__Problem requirements__:
Go through the records below line by line. Count the lines with "通过CT" and give the count alone.

__Data listing__:

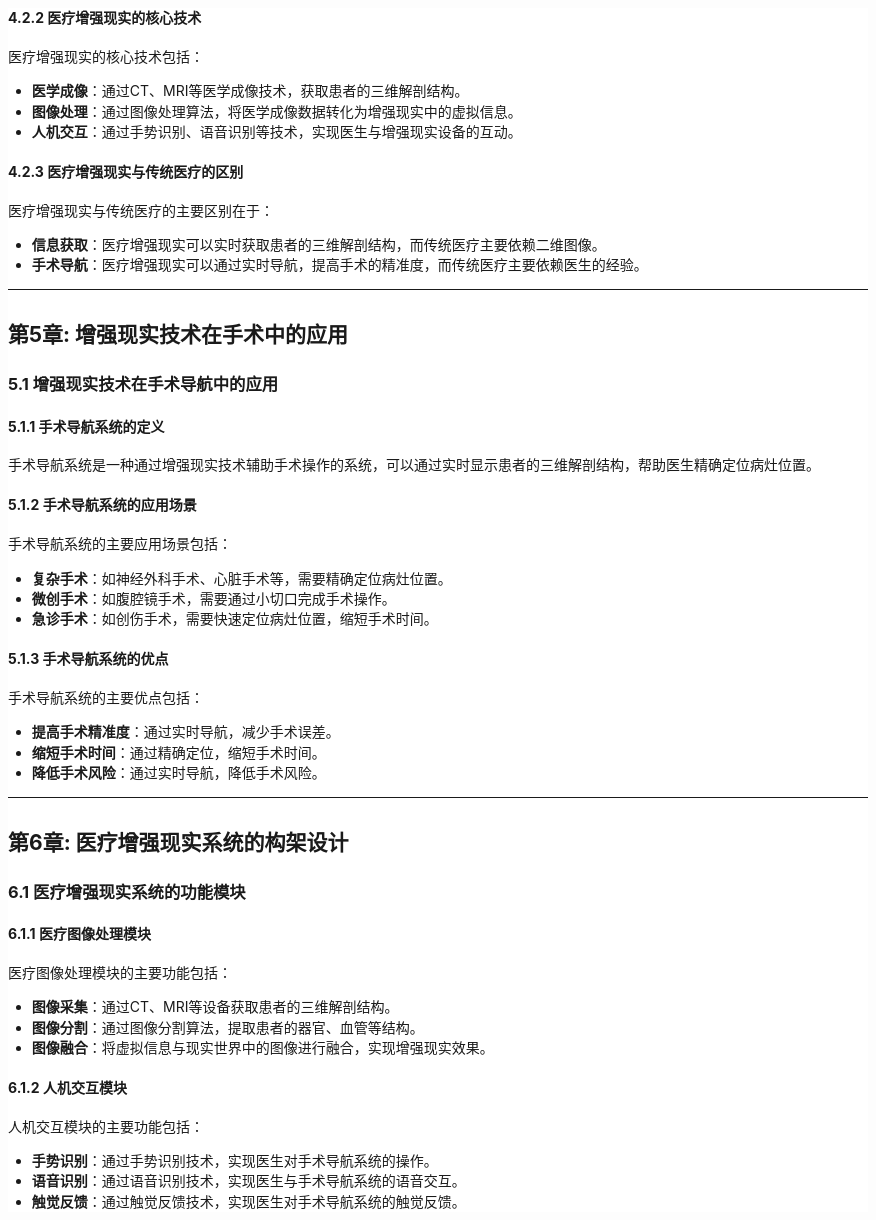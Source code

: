 #### 4.2.2 医疗增强现实的核心技术
医疗增强现实的核心技术包括：
- **医学成像**：通过CT、MRI等医学成像技术，获取患者的三维解剖结构。
- **图像处理**：通过图像处理算法，将医学成像数据转化为增强现实中的虚拟信息。
- **人机交互**：通过手势识别、语音识别等技术，实现医生与增强现实设备的互动。

#### 4.2.3 医疗增强现实与传统医疗的区别
医疗增强现实与传统医疗的主要区别在于：
- **信息获取**：医疗增强现实可以实时获取患者的三维解剖结构，而传统医疗主要依赖二维图像。
- **手术导航**：医疗增强现实可以通过实时导航，提高手术的精准度，而传统医疗主要依赖医生的经验。

---

## 第5章: 增强现实技术在手术中的应用

### 5.1 增强现实技术在手术导航中的应用

#### 5.1.1 手术导航系统的定义
手术导航系统是一种通过增强现实技术辅助手术操作的系统，可以通过实时显示患者的三维解剖结构，帮助医生精确定位病灶位置。

#### 5.1.2 手术导航系统的应用场景
手术导航系统的主要应用场景包括：
- **复杂手术**：如神经外科手术、心脏手术等，需要精确定位病灶位置。
- **微创手术**：如腹腔镜手术，需要通过小切口完成手术操作。
- **急诊手术**：如创伤手术，需要快速定位病灶位置，缩短手术时间。

#### 5.1.3 手术导航系统的优点
手术导航系统的主要优点包括：
- **提高手术精准度**：通过实时导航，减少手术误差。
- **缩短手术时间**：通过精确定位，缩短手术时间。
- **降低手术风险**：通过实时导航，降低手术风险。

---

## 第6章: 医疗增强现实系统的构架设计

### 6.1 医疗增强现实系统的功能模块

#### 6.1.1 医疗图像处理模块
医疗图像处理模块的主要功能包括：
- **图像采集**：通过CT、MRI等设备获取患者的三维解剖结构。
- **图像分割**：通过图像分割算法，提取患者的器官、血管等结构。
- **图像融合**：将虚拟信息与现实世界中的图像进行融合，实现增强现实效果。

#### 6.1.2 人机交互模块
人机交互模块的主要功能包括：
- **手势识别**：通过手势识别技术，实现医生对手术导航系统的操作。
- **语音识别**：通过语音识别技术，实现医生与手术导航系统的语音交互。
- **触觉反馈**：通过触觉反馈技术，实现医生对手术导航系统的触觉反馈。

__Task output__:
2